Stored data
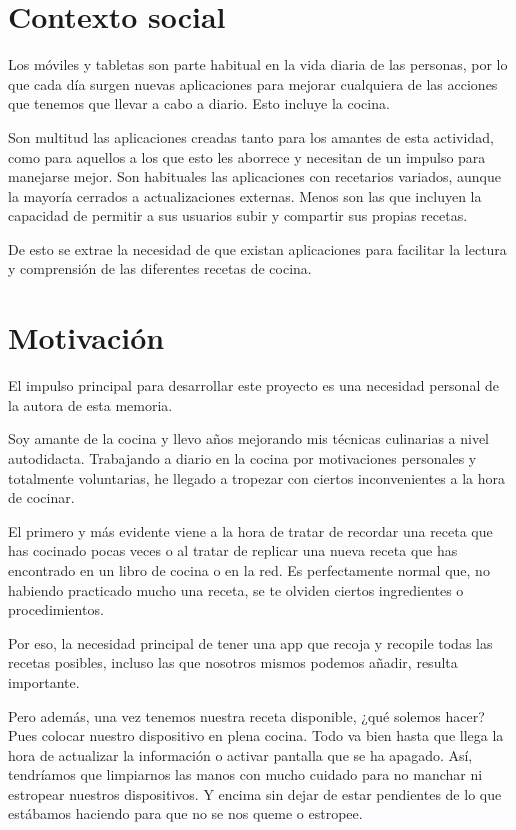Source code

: \section{Contexto social}

Los móviles y tabletas son parte habitual en la vida diaria de las personas, por
lo que cada día surgen nuevas aplicaciones para mejorar cualquiera de las
acciones que tenemos que llevar a cabo a diario. Esto incluye la cocina.

Son multitud las aplicaciones creadas tanto para los amantes de esta actividad,
como para aquellos a los que esto les aborrece y necesitan de un impulso para
manejarse mejor. Son habituales las aplicaciones con recetarios variados, aunque
la mayoría cerrados a actualizaciones externas. Menos son las que incluyen la
capacidad de permitir a sus usuarios subir y compartir sus propias recetas.

De esto se extrae la necesidad de que existan aplicaciones para facilitar la
lectura y comprensión de las diferentes recetas de cocina.


\section{Motivación}
\label{sec:situacion-actual}

El impulso principal para desarrollar este proyecto es una necesidad personal
de la autora de esta memoria.

Soy amante de la cocina y llevo años mejorando mis técnicas culinarias a nivel
autodidacta. Trabajando a diario en la cocina por motivaciones personales y
totalmente voluntarias, he llegado a tropezar con ciertos inconvenientes a la
hora de cocinar.

El primero y más evidente viene a la hora de tratar de recordar una receta que
has cocinado pocas veces o al tratar de replicar una nueva receta que has
encontrado en un libro de cocina o en la red. Es perfectamente normal que, no
habiendo practicado mucho una receta, se te olviden ciertos ingredientes o
procedimientos. 

Por eso, la necesidad principal de tener una app que recoja y recopile todas
las recetas posibles, incluso las que nosotros mismos podemos añadir, resulta
importante.

Pero además, una vez tenemos nuestra receta disponible, ¿qué solemos hacer?
Pues colocar nuestro dispositivo en plena cocina. Todo va bien hasta que llega
la hora de actualizar la información o activar pantalla que se ha apagado. Así,
tendríamos que limpiarnos las manos con mucho cuidado para no manchar ni
estropear nuestros dispositivos. Y encima sin dejar de estar pendientes de lo
que estábamos haciendo para que no se nos queme o estropee.

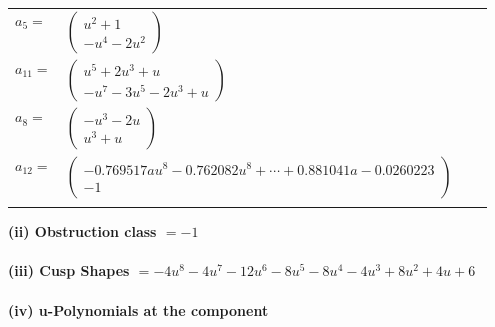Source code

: \documentclass[1p]{elsarticle_modified}
\theoremstyle{definition}
\begin{document}
\begin{tabular}{m{7pt} m{180pt} m{7pt} m{180pt} }
\flushright $a_{5}=$&$\begin{pmatrix}u^2+1\\- u^4-2 u^2\end{pmatrix}$ \\
\flushright $a_{11}=$&$\begin{pmatrix}u^5+2 u^3+u\\- u^7-3 u^5-2 u^3+u\end{pmatrix}$ \\
\flushright $a_{8}=$&$\begin{pmatrix}- u^3-2 u\\u^3+u\end{pmatrix}$ \\
\flushright $a_{12}=$&$\begin{pmatrix}-0.769517 a u^{8}-0.762082 u^{8}+\cdots+0.881041 a-0.0260223\\-1\end{pmatrix}$\\&\end{tabular}
\flushleft \textbf{(ii) Obstruction class $= -1$}\\~\\
\flushleft \textbf{(iii) Cusp Shapes $= -4 u^8-4 u^7-12 u^6-8 u^5-8 u^4-4 u^3+8 u^2+4 u+6$}\\~\\
\newpage\renewcommand{\arraystretch}{1}
\flushleft \textbf{(iv) u-Polynomials at the component}\newline \\
\end{document}
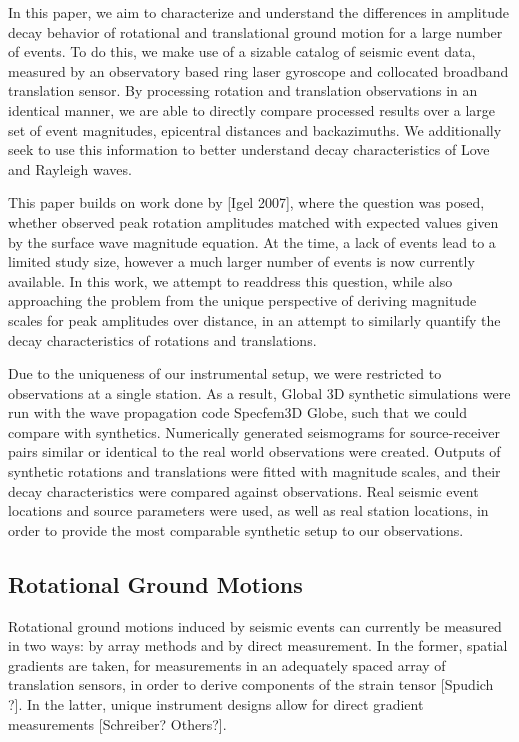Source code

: \documentclass{gji}
\begin{document}
In this paper, we aim to characterize and understand the differences in amplitude decay behavior of rotational and translational ground motion for a large number of events. To do this, we make use of a sizable catalog of seismic event data, measured by an observatory based ring laser gyroscope and collocated broadband translation sensor. By processing rotation and translation observations in an identical manner, we are able to directly compare processed results over a large set of event magnitudes, epicentral distances and backazimuths. We additionally seek to use this information to better understand decay characteristics of Love and Rayleigh waves.

This paper builds on work done by [Igel 2007], %
where the question was posed, whether observed peak rotation amplitudes matched with expected values given by the surface wave magnitude equation. At the time, a lack of events lead to a limited study size, however a much larger number of events is now currently available. In this work, we attempt to readdress this question, while also approaching the problem from the unique perspective of deriving magnitude scales for peak amplitudes over distance, in an attempt to similarly quantify the decay characteristics of rotations and translations.

Due to the uniqueness of our instrumental setup, we were restricted to observations at a single station. As a result, Global 3D synthetic simulations were run with the wave propagation code Specfem3D Globe, such that we could compare with synthetics. Numerically generated seismograms for source-receiver pairs similar or identical to the real world observations were created. Outputs of synthetic rotations and translations were fitted with magnitude scales, and their decay characteristics were compared against observations. Real seismic event locations and source parameters were used, as well as real station locations, in order to provide the most comparable synthetic setup to our observations.



\subsection{Rotational Ground Motions}
Rotational ground motions induced by seismic events can currently be measured in two ways: by array methods and by direct measurement. %
In the former, spatial gradients are taken, for measurements in an adequately spaced array of translation sensors, in order to derive components of the strain tensor [Spudich ?]. In the latter, unique instrument designs allow for direct gradient measurements [Schreiber? Others?]. %
\end{document}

## Task instructions
From the data, collect all lines where the string "tabular" appears.

## Response to the task
\begin{tabular}{m{7pt} m{180pt} m{7pt} m{180pt} }
\flushright $a_{12}=$&$\begin{pmatrix}-0.769517 a u^{8}-0.762082 u^{8}+\cdots+0.881041 a-0.0260223\\-1\end{pmatrix}$\\&\end{tabular}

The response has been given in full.